> **WHAT YOU NEED TO DO**:
Would you please output the lines of the data below from the one containing "2nd ed., Cambridge" to the end, exactly and with nothing added?

> **INFORMATION PROVIDED**:

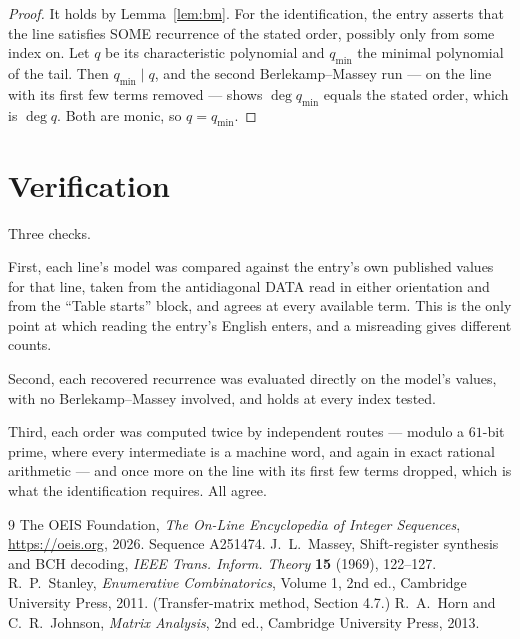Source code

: \documentclass[11pt,a4paper]{article}
\theoremstyle{plain}
\theoremstyle{definition}
\begin{document}
\begin{proof}
It holds by Lemma~\ref{lem:bm}. For the identification, the entry asserts that the line
satisfies SOME recurrence of the stated order, possibly only from some index on. Let $q$ be its
characteristic polynomial and $q_{\min}$ the minimal polynomial of the tail. Then
$q_{\min}\mid q$, and the second Berlekamp--Massey run --- on the line with its first few
terms removed --- shows $\deg q_{\min}$ equals the stated order, which is $\deg q$. Both are
monic, so $q=q_{\min}$.
\end{proof}

\section{Verification}

Three checks.

First, each line's model was compared against the entry's own published values for that line,
taken from the antidiagonal DATA read in either orientation and from the ``Table starts''
block, and agrees at every available term. This is the only point at which reading the entry's
English enters, and a misreading gives different counts.

Second, each recovered recurrence was evaluated directly on the model's values, with no
Berlekamp--Massey involved, and holds at every index tested.

Third, each order was computed twice by independent routes --- modulo a $61$-bit prime, where
every intermediate is a machine word, and again in exact rational arithmetic --- and once more
on the line with its first few terms dropped, which is what the identification requires. All
agree.

\begin{thebibliography}{9}
 The OEIS Foundation, \emph{The On-Line Encyclopedia of Integer
Sequences}, \url{https://oeis.org}, 2026. Sequence A251474.
 J.~L.~Massey, Shift-register synthesis and BCH decoding, \emph{IEEE
Trans. Inform. Theory} \textbf{15} (1969), 122--127.
 R.~P.~Stanley, \emph{Enumerative Combinatorics}, Volume 1, 2nd ed.,
Cambridge University Press, 2011. (Transfer-matrix method, Section 4.7.)
 R.~A.~Horn and C.~R.~Johnson, \emph{Matrix Analysis}, 2nd ed., Cambridge
University Press, 2013.
\end{thebibliography}
\end{document}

> **SOLUTION FOR THIS EXERCISE**:
 R.~A.~Horn and C.~R.~Johnson, \emph{Matrix Analysis}, 2nd ed., Cambridge
University Press, 2013.
\end{thebibliography}
\end{document}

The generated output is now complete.